Artificial Intelligence for Automated Human Health-care and Monitoring Call for Papers

Artificial Intelligence for Automated Human Health-care and Monitoring Call for Papers

We are inviting abstract submissions for a special session on
"Artificial Intelligence for Automated Human Health-care and
Monitoring", as part of the 16th IEEE International Conference on
Automatic Face and Gesture Recognition (FG'21,
http://iab-rubric.org/fg2021/), December 15-18, 2021. Details on the
special session follow below.

 

Title, abstract, list of authors, as well as the name of the
corresponding author should be emailed directly to Abhijit Das
(abhijitdas2048@gmail.com).


Please submit your abstracts before Sunday, May 8th 2021. The expected
paper submission deadline will be on 1st August 2021.


Feel free to contact Abhijit Das, if you have any further questions.

 

Kindly circulate this email to others, who might be interested.

 

We look forward to your contributions!

 

 

Abhijit Das (Thapar University, India)

Antitza Dantcheva (Inria, France)

Srijan Das (Stony Brook University, USA)

François Brémond  (Inria, France)

Xilin Chen (CAS, China)

Hu Han (CAS, China)

 

-------------------------------------------------------------------------
Call for abstract for FG 2021 special session 

on  

Artificial Intelligence for Automated Human Health-care and Monitoring

---------------------------------------------------------------------------

 

Automated Human Health Monitoring Based on Computer Vision has gained
rapid scientific attention in the decade, fueled by a large number of
research articles and commercial systems based on a set of features,
extracted from face and gesture.

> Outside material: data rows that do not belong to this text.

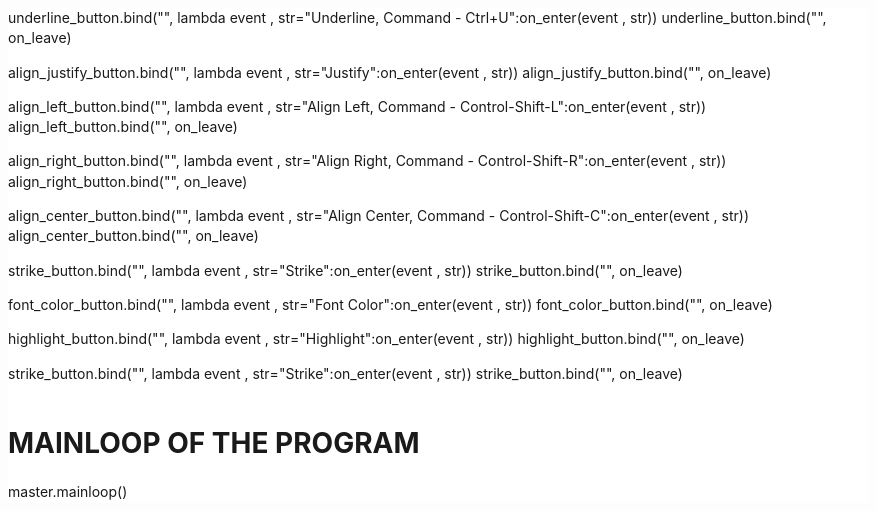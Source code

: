 underline_button.bind("<Enter>", lambda event , str="Underline, Command - Ctrl+U":on_enter(event , str))
underline_button.bind("<Leave>", on_leave)

align_justify_button.bind("<Enter>", lambda event , str="Justify":on_enter(event , str))
align_justify_button.bind("<Leave>", on_leave)

align_left_button.bind("<Enter>", lambda event , str="Align Left, Command - Control-Shift-L":on_enter(event , str))
align_left_button.bind("<Leave>", on_leave)

align_right_button.bind("<Enter>", lambda event , str="Align Right, Command - Control-Shift-R":on_enter(event , str))
align_right_button.bind("<Leave>", on_leave)

align_center_button.bind("<Enter>", lambda event , str="Align Center, Command - Control-Shift-C":on_enter(event , str))
align_center_button.bind("<Leave>", on_leave)

strike_button.bind("<Enter>", lambda event , str="Strike":on_enter(event , str))
strike_button.bind("<Leave>", on_leave)

font_color_button.bind("<Enter>", lambda event , str="Font Color":on_enter(event , str))
font_color_button.bind("<Leave>", on_leave)

highlight_button.bind("<Enter>", lambda event , str="Highlight":on_enter(event , str))
highlight_button.bind("<Leave>", on_leave)

strike_button.bind("<Enter>", lambda event , str="Strike":on_enter(event , str))
strike_button.bind("<Leave>", on_leave)

# MAINLOOP OF THE PROGRAM
master.mainloop()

Recently, the COVID-19 pandemic has
pushed the need for virtual diagnosis and monitoring health protocols
(such as regulations for social distancing, surveillance of
individuals wearing the mask in-crowd, gauging body temperature and
other physiological measurements from distance). Consequently,
researchers from computer vision, as well as from the medical science
community have given significant attention to goals ranging from
patient analysis and monitoring to diagnostics (e.g., for dementia,
depression, general healthcare, physiological measurements, rare
neurologic diseases). Moreover, healthcare represents an area of broad
economic[1], social, and scientific impact.

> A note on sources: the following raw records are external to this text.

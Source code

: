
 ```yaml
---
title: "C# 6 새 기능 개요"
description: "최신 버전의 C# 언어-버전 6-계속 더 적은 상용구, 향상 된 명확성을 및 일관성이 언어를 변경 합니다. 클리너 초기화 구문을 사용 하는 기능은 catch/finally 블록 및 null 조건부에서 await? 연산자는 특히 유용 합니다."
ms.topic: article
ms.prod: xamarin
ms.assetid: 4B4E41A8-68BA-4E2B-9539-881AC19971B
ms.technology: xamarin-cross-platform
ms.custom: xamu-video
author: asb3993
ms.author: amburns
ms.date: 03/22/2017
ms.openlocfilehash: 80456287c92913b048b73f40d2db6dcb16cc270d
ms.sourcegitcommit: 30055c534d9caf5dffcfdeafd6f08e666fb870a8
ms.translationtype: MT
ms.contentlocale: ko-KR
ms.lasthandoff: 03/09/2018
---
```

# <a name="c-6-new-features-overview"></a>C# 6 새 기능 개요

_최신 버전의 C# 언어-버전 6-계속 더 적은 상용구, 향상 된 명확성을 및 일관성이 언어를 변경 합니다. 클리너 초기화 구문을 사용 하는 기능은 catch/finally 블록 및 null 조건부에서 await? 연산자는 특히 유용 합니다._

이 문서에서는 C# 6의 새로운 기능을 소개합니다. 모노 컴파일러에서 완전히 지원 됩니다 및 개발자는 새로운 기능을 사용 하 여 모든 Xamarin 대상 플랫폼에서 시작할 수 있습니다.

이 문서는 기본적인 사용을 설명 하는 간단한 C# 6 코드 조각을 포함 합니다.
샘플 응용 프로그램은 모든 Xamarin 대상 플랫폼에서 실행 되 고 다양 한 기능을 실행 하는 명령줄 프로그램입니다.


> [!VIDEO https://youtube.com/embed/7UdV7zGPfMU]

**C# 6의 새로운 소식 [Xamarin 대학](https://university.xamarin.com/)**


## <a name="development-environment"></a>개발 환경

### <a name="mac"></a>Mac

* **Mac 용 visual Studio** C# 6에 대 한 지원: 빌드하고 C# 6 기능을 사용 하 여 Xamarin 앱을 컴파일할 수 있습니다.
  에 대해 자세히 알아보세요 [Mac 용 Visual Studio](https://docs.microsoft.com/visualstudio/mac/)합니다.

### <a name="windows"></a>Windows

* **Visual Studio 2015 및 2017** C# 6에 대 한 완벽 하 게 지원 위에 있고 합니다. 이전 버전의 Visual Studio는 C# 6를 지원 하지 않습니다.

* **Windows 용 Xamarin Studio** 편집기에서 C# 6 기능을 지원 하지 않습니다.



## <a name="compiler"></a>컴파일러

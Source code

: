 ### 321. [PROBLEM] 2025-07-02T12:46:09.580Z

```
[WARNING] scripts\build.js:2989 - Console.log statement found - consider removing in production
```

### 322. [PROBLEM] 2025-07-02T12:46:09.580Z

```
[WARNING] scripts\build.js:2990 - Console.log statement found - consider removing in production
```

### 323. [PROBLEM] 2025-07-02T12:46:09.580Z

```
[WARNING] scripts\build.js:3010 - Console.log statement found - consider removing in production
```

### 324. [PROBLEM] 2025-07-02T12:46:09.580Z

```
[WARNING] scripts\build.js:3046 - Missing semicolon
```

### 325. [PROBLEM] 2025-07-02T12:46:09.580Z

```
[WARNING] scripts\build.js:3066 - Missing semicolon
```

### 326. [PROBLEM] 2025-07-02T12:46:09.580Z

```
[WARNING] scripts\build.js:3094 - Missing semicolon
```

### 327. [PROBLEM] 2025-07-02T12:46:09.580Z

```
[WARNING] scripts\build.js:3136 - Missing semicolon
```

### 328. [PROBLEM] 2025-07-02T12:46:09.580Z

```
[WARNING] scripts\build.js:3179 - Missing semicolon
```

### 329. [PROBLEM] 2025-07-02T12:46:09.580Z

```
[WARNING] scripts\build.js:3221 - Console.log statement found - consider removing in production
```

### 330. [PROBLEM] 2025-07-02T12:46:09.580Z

We aim to document recent advancements in automated healthcare, as
well as enable and discuss the progress. Therefore, the goal of this
special session is to bring together researchers and practitioners
working in this area of computer vision and medical science, and to
address a wide range of theoretical and practical issues related to
real-life healthcare systems.

Topics of interest include, but are not limited to:

*   Health monitoring based on face analysis,

*   Health monitoring based on gesture analysis,

*   Health monitoring based corporeal-based visual features,

*   Depression analysis based on visual features,

*   Face analytics for human behaviour understanding,

*   Anxiety diagnosis based on face and gesture,

*   Physiological measurement employing face analytics,

*   Databases on health monitoring, e.g., depression analysis,

*     Augmentative and alternative communication,

*     Human-robot interaction,

*     Home healthcare,

*     Technology for cognition,

*     Automatic emotional hearing and understanding,

*     Visual attention and visual saliency,

*     Assistive living,

*     Privacy preserving systems,

*     Quality of life technologies,

*       Mobile and wearable systems,

*       Applications for the visually impaired,

*       Sign language recognition and applications for hearing impaired,

*       Applications for the ageing society,

*       Personalized monitoring,

*       Egocentric and first-person vision,

*     Applications to improve health and wellbeing of children and elderly.